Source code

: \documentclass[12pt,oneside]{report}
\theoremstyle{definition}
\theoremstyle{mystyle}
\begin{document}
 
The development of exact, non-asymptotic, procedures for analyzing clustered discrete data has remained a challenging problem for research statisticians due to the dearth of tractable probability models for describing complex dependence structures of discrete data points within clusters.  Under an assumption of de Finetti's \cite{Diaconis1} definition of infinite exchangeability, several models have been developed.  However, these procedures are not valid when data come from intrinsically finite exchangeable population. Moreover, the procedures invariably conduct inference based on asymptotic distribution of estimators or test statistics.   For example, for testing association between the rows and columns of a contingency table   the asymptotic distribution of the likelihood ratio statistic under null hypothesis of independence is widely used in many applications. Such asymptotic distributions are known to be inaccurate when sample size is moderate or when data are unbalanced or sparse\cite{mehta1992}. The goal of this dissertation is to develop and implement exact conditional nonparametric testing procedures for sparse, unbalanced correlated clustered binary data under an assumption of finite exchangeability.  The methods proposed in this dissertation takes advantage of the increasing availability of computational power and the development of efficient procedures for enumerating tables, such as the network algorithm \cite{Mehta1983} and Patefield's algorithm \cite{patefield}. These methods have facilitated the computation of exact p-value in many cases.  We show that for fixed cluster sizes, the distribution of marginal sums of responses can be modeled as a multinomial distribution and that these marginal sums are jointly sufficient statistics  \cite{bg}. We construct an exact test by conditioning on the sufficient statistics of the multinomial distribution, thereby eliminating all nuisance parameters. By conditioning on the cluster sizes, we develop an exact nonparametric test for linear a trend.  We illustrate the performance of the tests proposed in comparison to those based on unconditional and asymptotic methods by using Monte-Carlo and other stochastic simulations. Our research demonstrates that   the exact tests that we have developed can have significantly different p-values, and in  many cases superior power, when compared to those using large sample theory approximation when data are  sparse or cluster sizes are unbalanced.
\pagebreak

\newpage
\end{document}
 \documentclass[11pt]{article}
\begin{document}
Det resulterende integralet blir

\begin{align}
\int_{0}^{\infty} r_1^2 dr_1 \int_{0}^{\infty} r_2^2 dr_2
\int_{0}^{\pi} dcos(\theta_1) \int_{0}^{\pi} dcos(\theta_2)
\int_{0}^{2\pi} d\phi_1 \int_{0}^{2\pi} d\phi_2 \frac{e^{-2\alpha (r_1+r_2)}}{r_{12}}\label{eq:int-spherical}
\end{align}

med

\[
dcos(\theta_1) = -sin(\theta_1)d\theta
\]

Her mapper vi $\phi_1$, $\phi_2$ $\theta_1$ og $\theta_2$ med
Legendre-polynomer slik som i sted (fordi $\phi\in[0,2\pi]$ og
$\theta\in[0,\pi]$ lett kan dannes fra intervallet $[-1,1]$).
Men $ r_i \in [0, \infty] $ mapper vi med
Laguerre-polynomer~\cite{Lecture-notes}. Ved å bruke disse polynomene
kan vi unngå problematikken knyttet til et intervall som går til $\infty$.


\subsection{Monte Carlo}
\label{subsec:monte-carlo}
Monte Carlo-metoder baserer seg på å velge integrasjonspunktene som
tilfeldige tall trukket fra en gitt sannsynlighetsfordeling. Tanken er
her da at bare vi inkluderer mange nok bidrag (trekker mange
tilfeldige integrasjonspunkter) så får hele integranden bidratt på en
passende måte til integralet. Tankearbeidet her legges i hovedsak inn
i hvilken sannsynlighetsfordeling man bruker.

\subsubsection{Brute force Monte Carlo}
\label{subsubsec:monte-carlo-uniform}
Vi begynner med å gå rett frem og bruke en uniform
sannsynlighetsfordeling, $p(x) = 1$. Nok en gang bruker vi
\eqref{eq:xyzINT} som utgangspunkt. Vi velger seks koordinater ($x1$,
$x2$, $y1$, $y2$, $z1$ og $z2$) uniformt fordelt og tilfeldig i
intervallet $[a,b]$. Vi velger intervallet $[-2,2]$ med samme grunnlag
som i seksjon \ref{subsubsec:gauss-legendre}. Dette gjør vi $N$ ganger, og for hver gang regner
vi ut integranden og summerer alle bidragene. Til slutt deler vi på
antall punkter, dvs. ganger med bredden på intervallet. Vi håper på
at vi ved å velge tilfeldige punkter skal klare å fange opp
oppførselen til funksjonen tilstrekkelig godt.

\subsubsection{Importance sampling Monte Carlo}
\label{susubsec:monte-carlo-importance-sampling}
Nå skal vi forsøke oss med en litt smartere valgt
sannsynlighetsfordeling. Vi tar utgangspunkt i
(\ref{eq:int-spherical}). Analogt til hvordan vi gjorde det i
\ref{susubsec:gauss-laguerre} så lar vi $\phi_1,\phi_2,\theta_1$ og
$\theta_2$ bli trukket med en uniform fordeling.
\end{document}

=-=-=

▶ Exercise directions
Retype the portion of the data above that starts on the line with "her da at bare" and finishes on the line with "sannsynlighetsfordeling, $p(x) = 1$.", including both of those lines.

▶ Reply to the task
her da at bare vi inkluderer mange nok bidrag (trekker mange
tilfeldige integrasjonspunkter) så får hele integranden bidratt på en
passende måte til integralet. Tankearbeidet her legges i hovedsak inn
i hvilken sannsynlighetsfordeling man bruker.

\subsubsection{Brute force Monte Carlo}
\label{subsubsec:monte-carlo-uniform}
Vi begynner med å gå rett frem og bruke en uniform
sannsynlighetsfordeling, $p(x) = 1$. Nok en gang bruker vi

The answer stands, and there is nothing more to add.